Segment Open

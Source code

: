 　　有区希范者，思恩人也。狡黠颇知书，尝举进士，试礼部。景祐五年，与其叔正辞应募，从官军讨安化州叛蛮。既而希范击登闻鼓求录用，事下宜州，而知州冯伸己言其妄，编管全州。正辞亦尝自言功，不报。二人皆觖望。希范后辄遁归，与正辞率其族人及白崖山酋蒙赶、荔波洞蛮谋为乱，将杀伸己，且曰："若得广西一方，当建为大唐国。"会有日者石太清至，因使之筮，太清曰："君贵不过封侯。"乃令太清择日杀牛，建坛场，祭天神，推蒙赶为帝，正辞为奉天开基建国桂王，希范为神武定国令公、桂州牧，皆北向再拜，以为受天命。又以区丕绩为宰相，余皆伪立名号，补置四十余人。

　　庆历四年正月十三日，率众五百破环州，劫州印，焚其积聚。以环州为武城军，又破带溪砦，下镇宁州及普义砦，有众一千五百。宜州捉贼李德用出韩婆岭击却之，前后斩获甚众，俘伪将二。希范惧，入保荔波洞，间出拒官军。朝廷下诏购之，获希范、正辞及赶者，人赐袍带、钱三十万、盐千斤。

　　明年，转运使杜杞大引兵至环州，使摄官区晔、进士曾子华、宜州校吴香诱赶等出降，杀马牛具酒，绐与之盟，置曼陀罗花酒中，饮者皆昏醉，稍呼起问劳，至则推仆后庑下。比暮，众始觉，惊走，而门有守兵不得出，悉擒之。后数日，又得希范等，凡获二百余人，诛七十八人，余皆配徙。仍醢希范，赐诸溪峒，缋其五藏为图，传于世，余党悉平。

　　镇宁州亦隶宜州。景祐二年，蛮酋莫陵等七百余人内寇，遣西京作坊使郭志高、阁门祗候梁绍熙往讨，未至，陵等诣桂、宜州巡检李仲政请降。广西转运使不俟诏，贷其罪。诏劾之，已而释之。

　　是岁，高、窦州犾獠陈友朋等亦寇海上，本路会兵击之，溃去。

Segment Closed

Repeat the material above in full, exactly as it stands.

# TASK RESPONSE:
Source code

: 　　有区希范者，思恩人也。狡黠颇知书，尝举进士，试礼部。景祐五年，与其叔正辞应募，从官军讨安化州叛蛮。既而希范击登闻鼓求录用，事下宜州，而知州冯伸己言其妄，编管全州。正辞亦尝自言功，不报。二人皆觖望。希范后辄遁归，与正辞率其族人及白崖山酋蒙赶、荔波洞蛮谋为乱，将杀伸己，且曰："若得广西一方，当建为大唐国。"会有日者石太清至，因使之筮，太清曰："君贵不过封侯。"乃令太清择日杀牛，建坛场，祭天神，推蒙赶为帝，正辞为奉天开基建国桂王，希范为神武定国令公、桂州牧，皆北向再拜，以为受天命。又以区丕绩为宰相，余皆伪立名号，补置四十余人。

　　庆历四年正月十三日，率众五百破环州，劫州印，焚其积聚。以环州为武城军，又破带溪砦，下镇宁州及普义砦，有众一千五百。宜州捉贼李德用出韩婆岭击却之，前后斩获甚众，俘伪将二。希范惧，入保荔波洞，间出拒官军。朝廷下诏购之，获希范、正辞及赶者，人赐袍带、钱三十万、盐千斤。

　　明年，转运使杜杞大引兵至环州，使摄官区晔、进士曾子华、宜州校吴香诱赶等出降，杀马牛具酒，绐与之盟，置曼陀罗花酒中，饮者皆昏醉，稍呼起问劳，至则推仆后庑下。比暮，众始觉，惊走，而门有守兵不得出，悉擒之。后数日，又得希范等，凡获二百余人，诛七十八人，余皆配徙。仍醢希范，赐诸溪峒，缋其五藏为图，传于世，余党悉平。

　　镇宁州亦隶宜州。景祐二年，蛮酋莫陵等七百余人内寇，遣西京作坊使郭志高、阁门祗候梁绍熙往讨，未至，陵等诣桂、宜州巡检李仲政请降。广西转运使不俟诏，贷其罪。诏劾之，已而释之。

　　是岁，高、窦州犾獠陈友朋等亦寇海上，本路会兵击之，溃去。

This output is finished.